What needs to be done
Find the lines below in which the string "textit" occurs. Copy each one.

··· Information shown

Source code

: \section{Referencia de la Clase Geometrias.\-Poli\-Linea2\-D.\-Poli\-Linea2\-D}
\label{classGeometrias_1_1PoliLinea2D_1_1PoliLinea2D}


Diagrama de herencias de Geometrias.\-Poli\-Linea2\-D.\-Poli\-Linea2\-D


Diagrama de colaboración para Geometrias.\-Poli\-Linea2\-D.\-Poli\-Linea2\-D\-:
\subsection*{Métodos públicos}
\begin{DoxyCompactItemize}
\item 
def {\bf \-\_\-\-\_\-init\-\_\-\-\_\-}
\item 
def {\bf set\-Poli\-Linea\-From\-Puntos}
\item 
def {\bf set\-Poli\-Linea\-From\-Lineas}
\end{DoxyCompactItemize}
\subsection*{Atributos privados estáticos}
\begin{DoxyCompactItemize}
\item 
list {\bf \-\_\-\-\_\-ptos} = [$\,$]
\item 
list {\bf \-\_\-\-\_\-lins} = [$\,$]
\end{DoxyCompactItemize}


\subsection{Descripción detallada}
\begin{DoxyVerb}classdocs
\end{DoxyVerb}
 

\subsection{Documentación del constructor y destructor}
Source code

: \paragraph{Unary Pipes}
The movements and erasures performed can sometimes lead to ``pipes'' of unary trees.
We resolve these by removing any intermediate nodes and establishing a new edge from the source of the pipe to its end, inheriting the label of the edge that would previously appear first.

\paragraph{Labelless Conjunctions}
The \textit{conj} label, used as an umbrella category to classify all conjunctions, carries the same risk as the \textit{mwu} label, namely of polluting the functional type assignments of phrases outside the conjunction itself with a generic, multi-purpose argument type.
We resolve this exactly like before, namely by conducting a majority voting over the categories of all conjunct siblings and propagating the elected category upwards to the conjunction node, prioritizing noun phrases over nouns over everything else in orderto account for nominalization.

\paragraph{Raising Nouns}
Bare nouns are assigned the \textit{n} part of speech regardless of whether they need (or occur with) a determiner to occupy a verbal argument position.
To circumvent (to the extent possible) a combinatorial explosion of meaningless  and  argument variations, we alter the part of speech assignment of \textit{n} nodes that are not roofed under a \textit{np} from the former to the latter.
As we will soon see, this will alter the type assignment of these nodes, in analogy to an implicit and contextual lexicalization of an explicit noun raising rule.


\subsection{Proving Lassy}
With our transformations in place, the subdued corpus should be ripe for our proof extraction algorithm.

······

Exercise response
The \textit{conj} label, used as an umbrella category to classify all conjunctions, carries the same risk as the \textit{mwu} label, namely of polluting the functional type assignments of phrases outside the conjunction itself with a generic, multi-purpose argument type.
Bare nouns are assigned the \textit{n} part of speech regardless of whether they need (or occur with) a determiner to occupy a verbal argument position.
To circumvent (to the extent possible) a combinatorial explosion of meaningless  and  argument variations, we alter the part of speech assignment of \textit{n} nodes that are not roofed under a \textit{np} from the former to the latter.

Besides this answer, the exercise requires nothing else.